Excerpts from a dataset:
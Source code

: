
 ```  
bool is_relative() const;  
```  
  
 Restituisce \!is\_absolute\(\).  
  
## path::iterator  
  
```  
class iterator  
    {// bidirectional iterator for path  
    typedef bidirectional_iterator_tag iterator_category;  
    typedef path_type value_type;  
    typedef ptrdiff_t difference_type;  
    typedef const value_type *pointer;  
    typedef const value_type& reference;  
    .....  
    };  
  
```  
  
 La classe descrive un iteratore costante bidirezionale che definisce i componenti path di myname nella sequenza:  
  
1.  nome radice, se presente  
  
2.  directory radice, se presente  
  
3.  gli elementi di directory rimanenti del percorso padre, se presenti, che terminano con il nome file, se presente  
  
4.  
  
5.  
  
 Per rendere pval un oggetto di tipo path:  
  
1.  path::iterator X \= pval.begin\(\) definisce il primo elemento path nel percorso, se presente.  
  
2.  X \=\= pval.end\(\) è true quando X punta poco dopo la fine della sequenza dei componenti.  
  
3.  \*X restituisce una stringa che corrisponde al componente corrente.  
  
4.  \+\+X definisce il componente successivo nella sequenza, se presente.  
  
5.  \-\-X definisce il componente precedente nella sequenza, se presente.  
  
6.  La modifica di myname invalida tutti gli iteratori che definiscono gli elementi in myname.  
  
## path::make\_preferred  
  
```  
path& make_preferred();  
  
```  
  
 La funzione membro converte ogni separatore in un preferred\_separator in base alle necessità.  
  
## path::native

* _Task requirements_
Quote, word for word, every line starting at the one that contains "elementi in myname." and ending with the final line of the entries.

* _Problem solution_
6.  La modifica di myname invalida tutti gli iteratori che definiscono gli elementi in myname.  
  
## path::make\_preferred  
  
```  
path& make_preferred();  
  
```  
  
 La funzione membro converte ogni separatore in un preferred\_separator in base alle necessità.  
  
## path::native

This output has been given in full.